From March 1993 to September 1999, 27 patients who had angiographically visualized colonic hemorrhage underwent arterial embolization procedures. Diagnostic arteriography was performed in all patients using digital subtraction imaging and selective contrast injections into the superior and inferior mesenteric arteries. Once the bleeding site was identified, superselective arteriogram and embolization was performed. Platinum-fibered coils, Hilal coils, or polyvinyl alcohol particle emboli were then fluoroscopically guided into the bleeding vessel. A repeat arteriogram was performed to confirm occlusion and the absence of any collateral channels.

RESULTS

All 27 patients were initially controlled with arterial embolization; 6 patients rebled (22.2 percent), and 5 of these patients required surgery.
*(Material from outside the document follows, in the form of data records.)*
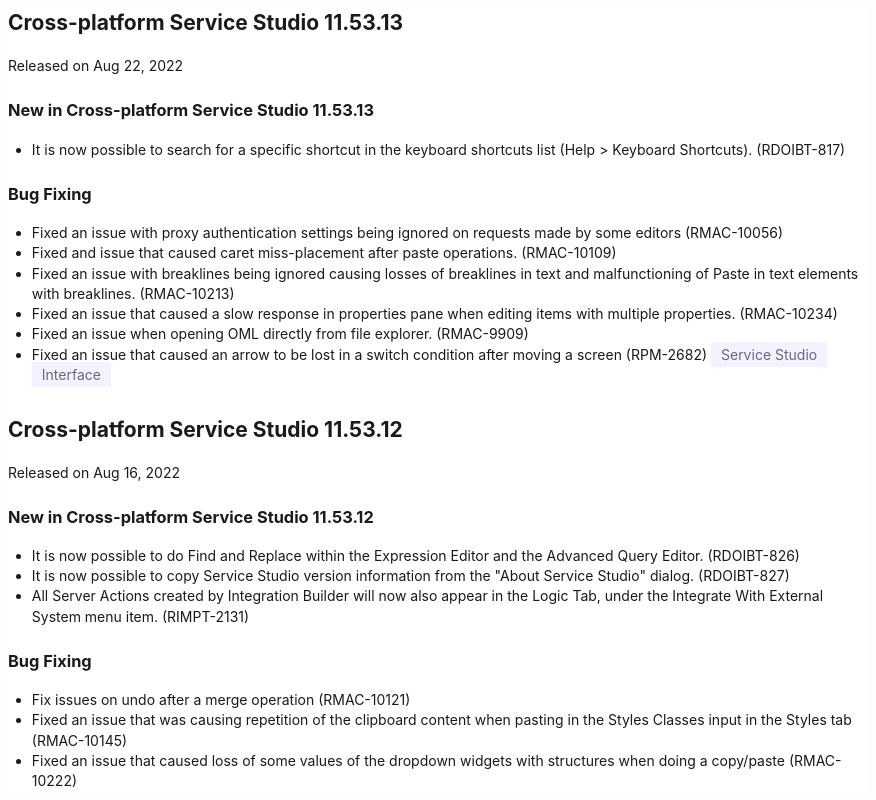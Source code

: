 
<div class="hidden" id="cross-platform-service-studio-11.53.14_end"></div><div class="hidden" id="cross-platform-service-studio-11.53.13_start"></div>

<h2 id="cross-platform_service_studio_11.53.13" >Cross-platform Service Studio 11.53.13</h2>
<div class="info"><p>Released on Aug 22, 2022</p></div>


<style>.cattag {background: #f4f2ff; color: #6a6581; padding: 4px 10px;}</style>
<h3 id="new_in_cross-platform_service_studio_11.53.13" >New in Cross-platform Service Studio 11.53.13</h3>
<ul>
<li>It is now possible to search for a specific shortcut in the keyboard shortcuts list (Help > Keyboard Shortcuts). (RDOIBT-817)</li>
</ul>
<h3 id="bug_fixing_cross-platform_service_studio_11.53.13" >Bug Fixing</h3>
<ul>
<li>Fixed an issue with proxy authentication settings being ignored on requests made by some editors (RMAC-10056)</li>
<li>Fixed and issue that caused caret miss-placement after paste operations. (RMAC-10109)</li>
<li>Fixed an issue with breaklines being ignored causing losses of breaklines in text and malfunctioning of Paste in text elements with breaklines. (RMAC-10213)</li>
<li>Fixed an issue that caused a slow response in properties pane when editing items with multiple properties. (RMAC-10234)</li>
<li>Fixed an issue when opening OML directly from file explorer. (RMAC-9909)</li>
<li>Fixed an issue that caused an arrow to be lost in a switch condition after moving a screen (RPM-2682) <span class="cattag">Service Studio</span>  <span class="cattag">Interface</span> </li>
</ul>

<div class="hidden" id="cross-platform-service-studio-11.53.13_end"></div><div class="hidden" id="cross-platform-service-studio-11.53.12_start"></div>

<h2 id="cross-platform_service_studio_11.53.12" >Cross-platform Service Studio 11.53.12</h2>
<div class="info"><p>Released on Aug 16, 2022</p></div>


<style>.cattag {background: #f4f2ff; color: #6a6581; padding: 4px 10px;}</style>
<h3 id="new_in_cross-platform_service_studio_11.53.12" >New in Cross-platform Service Studio 11.53.12</h3>
<ul>
<li>It is now possible to do Find and Replace within the Expression Editor and the Advanced Query Editor. (RDOIBT-826)</li>
<li>It is now possible to copy Service Studio version information from the "About Service Studio" dialog. (RDOIBT-827)</li>
<li>All Server Actions created by Integration Builder will 
now also appear in the Logic Tab, under the Integrate With External System menu item. (RIMPT-2131)</li>
</ul>
<h3 id="bug_fixing_cross-platform_service_studio_11.53.12" >Bug Fixing</h3>
<ul>
<li>Fix issues on undo after a merge operation (RMAC-10121)</li>
<li>Fixed an issue that was causing repetition of the clipboard content when pasting in the Styles Classes input in the Styles tab (RMAC-10145)</li>
<li>Fixed an issue that caused loss of some values of the dropdown widgets with structures when doing a copy/paste (RMAC-10222)</li>
</ul>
Two patients demonstrated ischemia (7.4 percent), one of which required surgical intervention. The other patient was followed up by colonoscopy. There was no mortality in this study.

CONCLUSION

Superselective embolization is effective in controlling colonic hemorrhage and is associated with a low rate of postembolization ischemia. Our experience with angiography reinforces the paradigm shift from its use as a diagnostic tool to the primary method for the control of colonic bleeding. Because patients have been followed up for as long as seven years, this approach remains effective for the long-term treatment of colonic bleeding.

摘要

目的

结肠出血在历史上一直通过定位程序和手术来控制。自从我们首次尝试对结肠出血进行超选择性栓塞以来,它已成为我们控制下消化道出血的首选方法。这项随访研究评估了哈特福德医院使用血管造影方法作为治疗结肠出血主要方式的经验。

方法

1993年3月至1999年9月,27例经血管造影显示有结肠出血的患者接受了动脉栓塞手术。所有患者均使用数字减影成像和向肠系膜上、下动脉选择性注射造影剂进行诊断性血管造影。一旦确定出血部位,即进行超选择性动脉造影和栓塞。然后在荧光透视引导下将铂纤维圈、希拉尔圈或聚乙烯醇颗粒栓塞剂置入出血血管。重复进行动脉造影以确认闭塞且无任何侧支通道。

结果

所有27例患者最初均通过动脉栓塞得到控制;6例患者再次出血(22.2%),其中5例患者需要手术。2例患者出现缺血(7.4%),其中1例需要手术干预。另1例患者通过结肠镜随访。本研究无死亡病例。

结论

超选择性栓塞在控制结肠出血方面有效,且栓塞后缺血发生率低。我们在血管造影方面的经验强化了从将其用作诊断工具到作为控制结肠出血主要方法的模式转变。由于对患者进行了长达七年的随访,这种方法对结肠出血的长期治疗仍然有效。